REQUIREMENT: Find every line of the listing below where "Some" appears, and copy it.

DATASET:

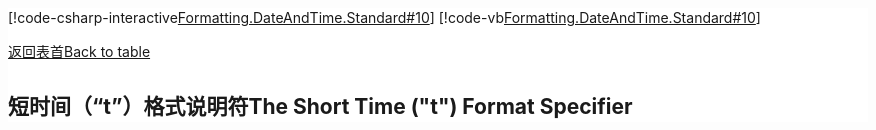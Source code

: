 [!code-csharp-interactive[Formatting.DateAndTime.Standard#10](../../../samples/snippets/csharp/VS_Snippets_CLR/Formatting.DateAndTime.Standard/cs/Standard1.cs#10)]
[!code-vb[Formatting.DateAndTime.Standard#10](../../../samples/snippets/visualbasic/VS_Snippets_CLR/Formatting.DateAndTime.Standard/vb/Standard1.vb#10)]

[<span data-ttu-id="9e0dc-391">返回表首</span><span class="sxs-lookup"><span data-stu-id="9e0dc-391">Back to table</span></span>](#table)

<a name="ShortTime"></a>

## <a name="the-short-time-t-format-specifier"></a><span data-ttu-id="9e0dc-392">短时间（“t”）格式说明符</span><span class="sxs-lookup"><span data-stu-id="9e0dc-392">The Short Time ("t") Format Specifier</span></span>

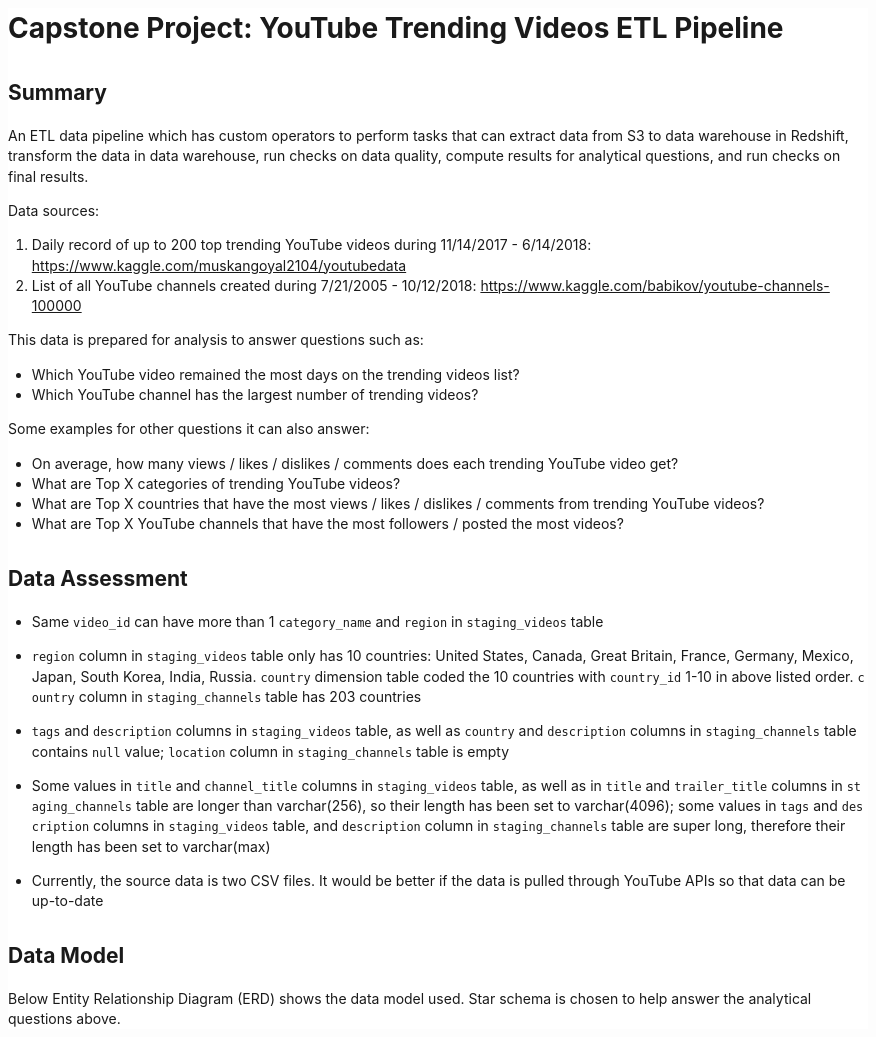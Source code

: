 # Capstone Project: YouTube Trending Videos ETL Pipeline

## Summary

An ETL data pipeline which has custom operators to perform tasks that can extract data from S3 to data warehouse in Redshift, transform the data in data warehouse, run checks on data quality, compute results for analytical questions, and run checks on final results.

Data sources:

1. Daily record of up to 200 top trending YouTube videos during 11/14/2017 - 6/14/2018: https://www.kaggle.com/muskangoyal2104/youtubedata
2. List of all YouTube channels created during 7/21/2005 - 10/12/2018: https://www.kaggle.com/babikov/youtube-channels-100000

This data is prepared for analysis to answer questions such as:

- Which YouTube video remained the most days on the trending videos list?
- Which YouTube channel has the largest number of trending videos?

Some examples for other questions it can also answer:
- On average, how many views / likes / dislikes / comments does each trending YouTube video get?
- What are Top X categories of trending YouTube videos?
- What are Top X countries that have the most views / likes / dislikes / comments from trending YouTube videos?
- What are Top X YouTube channels that have the most followers / posted the most videos?


## Data Assessment

- Same `video_id` can have more than 1 `category_name` and `region` in `staging_videos` table

- `region` column in `staging_videos` table only has 10 countries: United States, Canada, Great Britain, France, Germany, Mexico, Japan, South Korea, India, Russia. `country` dimension table coded the 10 countries with `country_id` 1-10 in above listed order. `country` column in `staging_channels` table has 203 countries

- `tags` and `description` columns in `staging_videos` table, as well as `country` and `description` columns in `staging_channels` table contains `null` value; `location` column in `staging_channels` table is empty

- Some values in `title` and `channel_title` columns in `staging_videos` table, as well as in `title` and `trailer_title` columns in `staging_channels` table are longer than varchar(256), so their length has been set to varchar(4096); some values in `tags` and `description` columns in `staging_videos` table, and `description` column in `staging_channels` table are super long, therefore their length has been set to varchar(max)

- Currently, the source data is two CSV files. It would be better if the data is pulled through YouTube APIs so that data can be up-to-date


## Data Model

Below Entity Relationship Diagram (ERD) shows the data model used. Star schema is chosen to help answer the analytical questions above.
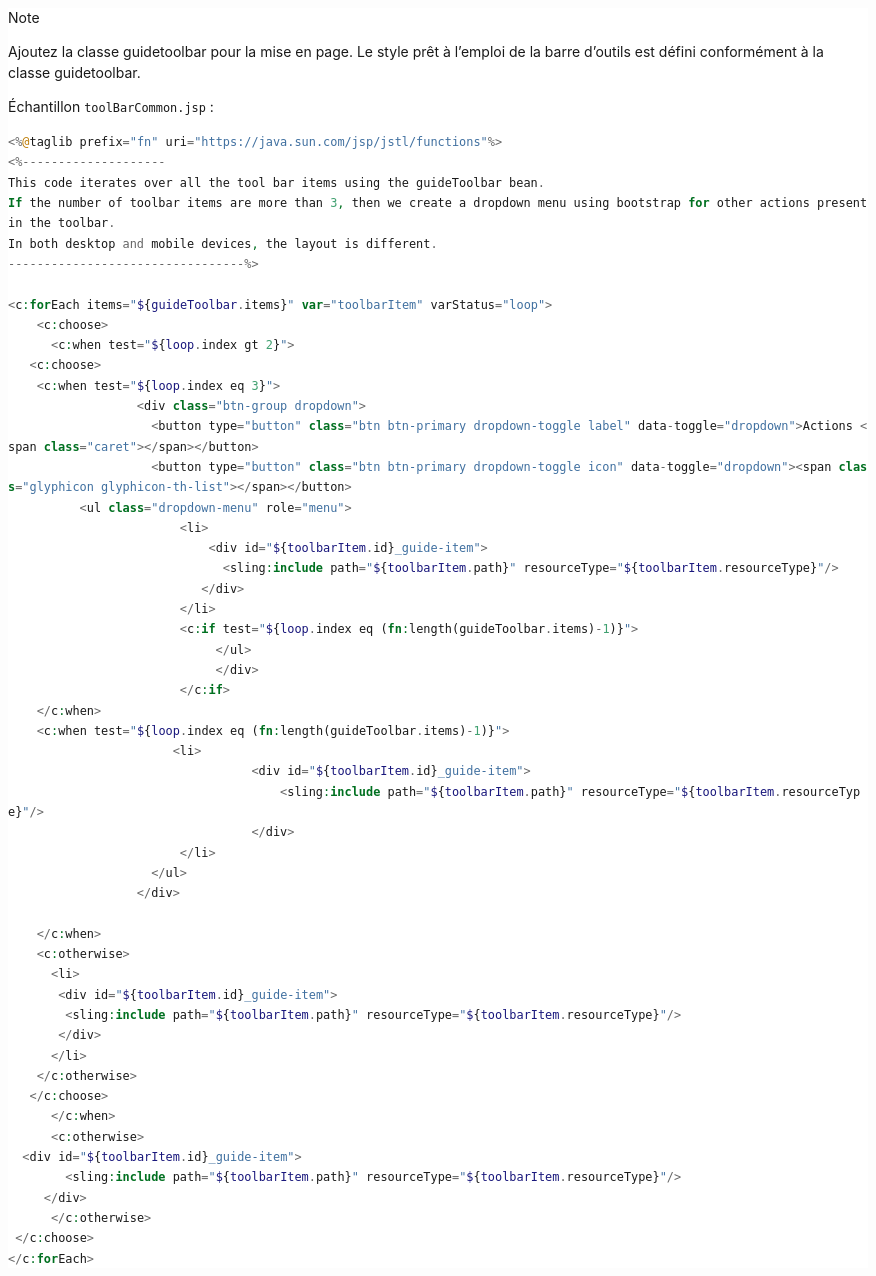    >[!NOTE]
   >
   >Ajoutez la classe guidetoolbar pour la mise en page. Le style prêt à l’emploi de la barre d’outils est défini conformément à la classe guidetoolbar.

   Échantillon `toolBarCommon.jsp` :

   ```php
   <%@taglib prefix="fn" uri="https://java.sun.com/jsp/jstl/functions"%>
   <%--------------------  
   This code iterates over all the tool bar items using the guideToolbar bean.
   If the number of toolbar items are more than 3, then we create a dropdown menu using bootstrap for other actions present in the toolbar.
   In both desktop and mobile devices, the layout is different.    
   ---------------------------------%>
   
   <c:forEach items="${guideToolbar.items}" var="toolbarItem" varStatus="loop">
       <c:choose>
         <c:when test="${loop.index gt 2}">
      <c:choose>
       <c:when test="${loop.index eq 3}">
                     <div class="btn-group dropdown">   
                       <button type="button" class="btn btn-primary dropdown-toggle label" data-toggle="dropdown">Actions <span class="caret"></span></button>
                       <button type="button" class="btn btn-primary dropdown-toggle icon" data-toggle="dropdown"><span class="glyphicon glyphicon-th-list"></span></button>
             <ul class="dropdown-menu" role="menu">
                           <li>
                               <div id="${toolbarItem.id}_guide-item">
                                 <sling:include path="${toolbarItem.path}" resourceType="${toolbarItem.resourceType}"/>
                              </div>
                           </li>
                           <c:if test="${loop.index eq (fn:length(guideToolbar.items)-1)}">
                                </ul>
                                </div>
                           </c:if>
       </c:when>
       <c:when test="${loop.index eq (fn:length(guideToolbar.items)-1)}">
                          <li>
                                     <div id="${toolbarItem.id}_guide-item">
                                         <sling:include path="${toolbarItem.path}" resourceType="${toolbarItem.resourceType}"/>
                                     </div>
                           </li>
                       </ul>
                     </div>
   
       </c:when>
       <c:otherwise>
         <li>
          <div id="${toolbarItem.id}_guide-item">
           <sling:include path="${toolbarItem.path}" resourceType="${toolbarItem.resourceType}"/>
          </div>
         </li>
       </c:otherwise>
      </c:choose>
         </c:when>
         <c:otherwise>         
     <div id="${toolbarItem.id}_guide-item">
           <sling:include path="${toolbarItem.path}" resourceType="${toolbarItem.resourceType}"/>
        </div>
         </c:otherwise>
    </c:choose>   
   </c:forEach>
   ```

RESPONSE:
Some examples for other questions it can also answer:
- Some values in `title` and `channel_title` columns in `staging_videos` table, as well as in `title` and `trailer_title` columns in `staging_channels` table are longer than varchar(256), so their length has been set to varchar(4096); some values in `tags` and `description` columns in `staging_videos` table, and `description` column in `staging_channels` table are super long, therefore their length has been set to varchar(max)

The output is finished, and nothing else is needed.